• [Problem to work on]: Copied exactly and without pictures, the lines from the beginning of the entries through the one that holds "More specifically, we" should form the entire reply.

• [Stored data entries]:
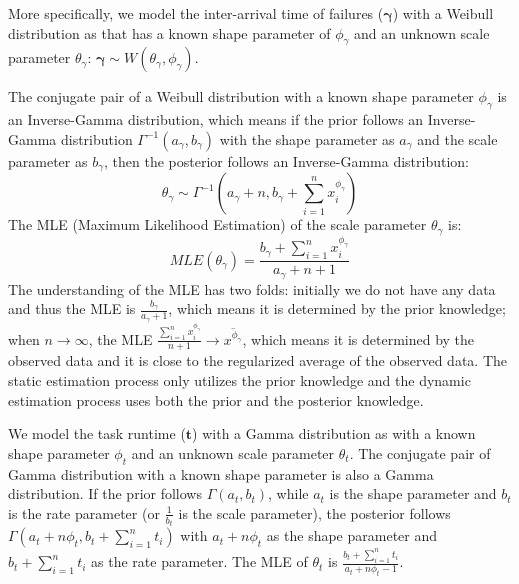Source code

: \documentclass{IOS-Book-Article}
\begin{document}
More specifically, we model the inter-arrival time of failures ($\bm\gamma$) with a Weibull distribution as \cite{Schroeder2006} that has a known shape parameter of $\phi_{\gamma}$ and an unknown scale parameter $\theta_{\gamma}$: $\bm\gamma\sim W(\theta_{\gamma}, \phi_{\gamma})$. 

The conjugate pair of a Weibull distribution with a known shape parameter $\phi_{\gamma}$ is an Inverse-Gamma distribution, which means if the prior follows an Inverse-Gamma distribution $\Gamma^{-1}(a_{\gamma}, b_{\gamma})$ with the shape parameter as $a_{\gamma}$ and the scale parameter as $b_{\gamma}$, then the posterior follows an Inverse-Gamma distribution:
\begin{equation}
\theta_{\gamma}\sim\Gamma^{-1}(a_{\gamma}+n,\displaystyle b_{\gamma}+\sum_{i=1}^n{x_i^{\phi_{\gamma}}})
\label{eq:theta-1}
 \end{equation}
The MLE (Maximum Likelihood Estimation) of the scale parameter $\theta_{\gamma}$ is:
\begin{equation}
MLE(\theta_{\gamma})=\displaystyle\frac{b_{\gamma}+\displaystyle\sum_{i=1}^n{x_i^{\phi_{\gamma}}}}{a_{\gamma}+n+1}
\end{equation}
The understanding of the MLE has two folds: initially we do not have any data and thus the MLE is $\displaystyle\frac{b_{\gamma}}{a_{\gamma}+1}$, which means it is determined by the prior knowledge; when $n\to\infty$, the MLE $\displaystyle\frac{\displaystyle\sum_{i=1}^n{x_i^{\phi_{\gamma}}}}{n+1}\to\overline{x^{\phi_{\gamma}}}$, which means it is determined by the observed data and it is close to the regularized average of the observed data. The static estimation process only utilizes the prior knowledge and the dynamic estimation process uses both the prior and the posterior knowledge. 

We model the task runtime ($\bm t$) with a Gamma distribution as \cite{Sun2003, Iosup2008} with a known shape parameter $\phi_{t}$ and an unknown scale parameter $\theta_t$. The conjugate pair of Gamma distribution with a known shape parameter is also a Gamma distribution. If the prior follows $\Gamma(a_t, b_t)$, while $a_t$ is the shape parameter and $b_t$ is the rate parameter (or $\displaystyle \frac{1}{b_t}$ is the scale parameter), the posterior follows $\Gamma(a_t+n\phi_t, b_t+\displaystyle\sum_{i=1}^n{t_i})$ with $a_t+n\phi_t$ as the shape parameter and $b_t+\displaystyle\sum_{i=1}^n{t_i}$ as the rate parameter. The MLE of $\theta_t$ is $\displaystyle\frac{b_t+\displaystyle\sum_{i=1}^n{t_i}}{a_t+n\phi_t-1}$. 
\end{document}
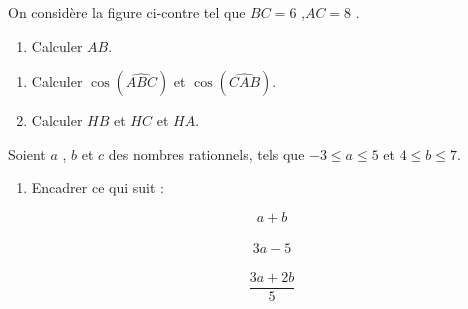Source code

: \documentclass[a4paper,12pt]{article}
\begin{document}
\devoir[sem=2,prv=true,ds=true,num=5 ,niv=2 ,date=08/05/2023]

\begin{exo}[8]
\begin{minipage}{.65\linewidth}
On considère la figure ci-contre tel que $BC=6$ ,$AC=8$ .
\begin{enumerate}
\item Calculer  $AB$.

\anserline[4]
\end{enumerate}
\end{minipage}
\begin{minipage}{.35\linewidth}
\end{minipage}
\begin{enumerate}[start=2]

\item Calculer $\cos(\widehat{ABC})$ et $\cos(\widehat{CAB})$.
\begin{multicols}{2}
\anserline[2]
\columnbreak

\anserline[2]
\end{multicols}
\item Calculer $HB$ et $HC$ et $HA$.
\begin{multicols}{3}
\anserline[3]
\columnbreak

\anserline[3]
\columnbreak

\anserline[3]
\end{multicols}
\end{enumerate}
\end{exo}

\begin{exo}[6]
Soient $a$ , $b$ et $c$ des nombres rationnels, tels que $-3\leq a \leq 5$ et $4\leq b \leq 7$.
\begin{enumerate}
\item Encadrer ce qui suit :\vspace{-1cm}
\begin{multicols}{3}
\[a+b\]\\ \anserline[3]
\[3a-5\]\\ \anserline[3]
\[\frac{3a+2b}{5}\]\\ \anserline[3]
\end{multicols}
\end{enumerate}
\end{exo}
\end{document}
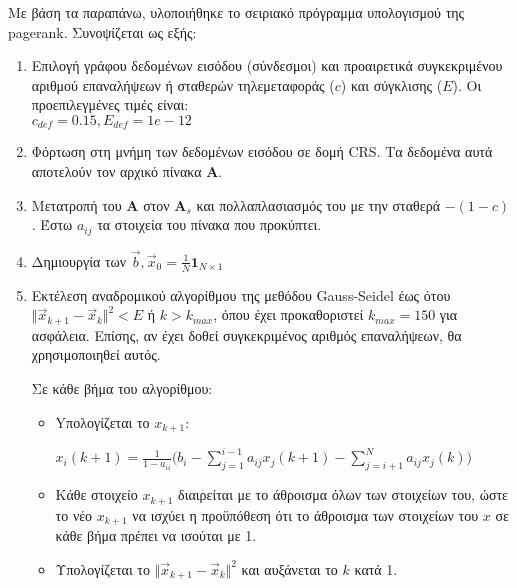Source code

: Με βάση τα παραπάνω, υλοποιήθηκε το σειριακό πρόγραμμα υπολογισμού της pagerank. Συνοψίζεται ως εξής:
\begin{enumerate}

\item Επιλογή γράφου δεδομένων εισόδου (σύνδεσμοι) και προαιρετικά συγκεκριμένου αριθμού επαναλήψεων ή σταθερών τηλεμεταφοράς ($c$) και σύγκλισης ($E$). Οι προεπιλεγμένες τιμές είναι: \\ $c_{def} = 0.15, E_{def} = 1e-12$

\item Φόρτωση στη μνήμη των δεδομένων εισόδου σε δομή CRS. Tα δεδομένα αυτά αποτελούν τον αρχικό πίνακα $\bm{A}$.

\item Μετατροπή του $\bm{A}$ στον $\bm{A}_s$ και πολλαπλασιασμός του με την σταθερά $-(1-c)$. Έστω $a_{ij}$ τα στοιχεία του πίνακα που προκύπτει.

\item Δημιουργία των $\vec{b},\vec{x}_0=\frac{1}{N}\bm{1}_{N\times1}$

\item Εκτέλεση αναδρομικού αλγορίθμου της μεθόδου Gauss-Seidel έως ότου $\Vert\vec{x}_{k+1}-\vec{x}_k\Vert^2 < E$ ή $k > k_{max}$, όπου έχει προκαθοριστεί $k_{max} = 150$ για ασφάλεια. Επίσης, αν έχει δοθεί συγκεκριμένος αριθμός επαναλήψεων, θα χρησιμοποιηθεί αυτός.

Σε κάθε βήμα του αλγορίθμου:
\begin{itemize}[leftmargin=*]
\item Yπολογίζεται το $x_{k+1}$:

\hfil$\displaystyle x_i(k+1) = \frac{1}{1-a_{ii}}\bigg(b_i-\sum_{j=1}^{i-1}a_{ij}x_j(k+1)-\sum_{j=i+1}^{N}a_{ij}x_j(k)\bigg)$\hfil

\item Κάθε στοιχείο $x_{k+1}$ διαιρείται με το άθροισμα όλων των στοιχείων του, ώστε το νέο $x_{k+1}$ να ισχύει η προϋπόθεση ότι το άθροισμα των στοιχείων του $x$ σε κάθε βήμα πρέπει να ισούται με 1.

\item Υπολογίζεται το $\Vert\vec{x}_{k+1}-\vec{x}_k\Vert^2$ και αυξάνεται το $k$ κατά 1.

\end{itemize}
\end{enumerate}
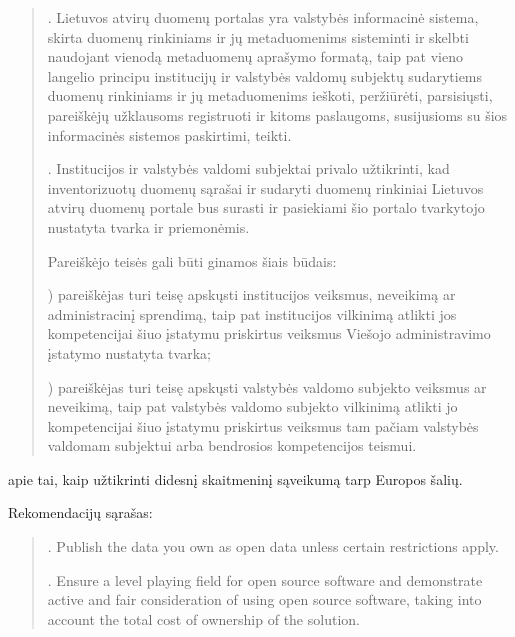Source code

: \documentclass[letterpaper,10pt,lithuanian]{sphinxmanual}
\begin{document}
\begin{description}
\begin{quote}
. Lietuvos atvirų duomenų portalas yra valstybės informacinė
sistema, skirta duomenų rinkiniams ir jų metaduomenims sisteminti ir
skelbti naudojant vienodą metaduomenų aprašymo formatą, taip pat
vieno langelio principu institucijų ir valstybės valdomų subjektų
sudarytiems duomenų rinkiniams ir jų metaduomenims ieškoti,
peržiūrėti, parsisiųsti, pareiškėjų užklausoms registruoti ir kitoms
paslaugoms, susijusioms su šios informacinės sistemos paskirtimi,
teikti.

. Institucijos ir valstybės valdomi subjektai privalo užtikrinti,
kad inventorizuotų duomenų sąrašai ir sudaryti duomenų rinkiniai
Lietuvos atvirų duomenų portale bus surasti ir pasiekiami šio
portalo tvarkytojo nustatyta tvarka ir priemonėmis.

\sphinxAtStartPar
{}

\sphinxAtStartPar
Pareiškėjo teisės gali būti ginamos šiais būdais:

) pareiškėjas turi teisę apskųsti institucijos veiksmus, neveikimą
ar administracinį sprendimą, taip pat institucijos vilkinimą atlikti
jos kompetencijai šiuo įstatymu priskirtus veiksmus Viešojo
administravimo įstatymo nustatyta tvarka;

) pareiškėjas turi teisę apskųsti valstybės valdomo subjekto
veiksmus ar neveikimą, taip pat valstybės valdomo subjekto vilkinimą
atlikti jo kompetencijai šiuo įstatymu priskirtus veiksmus tam
pačiam valstybės valdomam subjektui arba bendrosios kompetencijos
teismui.
\end{quote}

\sphinxAtStartPar
{} apie tai, kaip užtikrinti didesnį skaitmeninį
sąveikumą tarp Europos šalių.

\sphinxAtStartPar
Rekomendacijų sąrašas:
\begin{quote}

. Publish the data you own as open data unless certain restrictions
apply.

. Ensure a level playing field for open source software and
demonstrate active and fair consideration of using open source
software, taking into account the total cost of ownership of the
solution.


\end{quote}
\end{description}
\end{document}
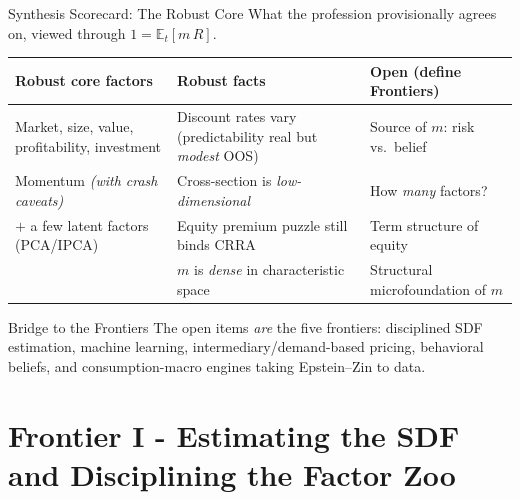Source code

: \documentclass{beamer}
\newcommand{\E}{\mathbb{E}}
\begin{document}
\begin{frame}{Synthesis Scorecard: The Robust Core}
What the profession provisionally agrees on, viewed through $1 = \E_t[m\,R]$.
\vspace{2pt}
\begin{center}\footnotesize
\begin{tabular}{@{}p{}p{}p{}@{}}
\toprule
\textbf{Robust core factors} & \textbf{Robust facts} & \textbf{Open (define Frontiers)} \\
\midrule
Market, size, value, profitability, investment & Discount rates vary (predictability real but \emph{modest} OOS) & \alert{Source of $m$}: risk vs.\ belief \\
Momentum \textit{(with crash caveats)} & Cross-section is \emph{low-dimensional} & How \emph{many} factors? \\
$+$ a few latent factors (PCA/IPCA) & Equity premium puzzle still binds CRRA & Term structure of equity \\
 & $m$ is \emph{dense} in characteristic space & Structural microfoundation of $m$ \\
\bottomrule
\end{tabular}
\end{center}
\vspace{3pt}
\begin{block}{Bridge to the Frontiers}
\alert{The open items \emph{are} the five frontiers}: disciplined SDF estimation, machine learning, intermediary/demand-based pricing, behavioral beliefs, and consumption-macro engines taking Epstein--Zin to data.
\end{block}
\end{frame}

\section{Frontier I - Estimating the SDF and Disciplining the Factor Zoo}
\end{document}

• [Answer section]:
Source code

: \documentclass{IOS-Book-Article}
\begin{document}
More specifically, we model the inter-arrival time of failures ($\bm\gamma$) with a Weibull distribution as \cite{Schroeder2006} that has a known shape parameter of $\phi_{\gamma}$ and an unknown scale parameter $\theta_{\gamma}$: $\bm\gamma\sim W(\theta_{\gamma}, \phi_{\gamma})$. 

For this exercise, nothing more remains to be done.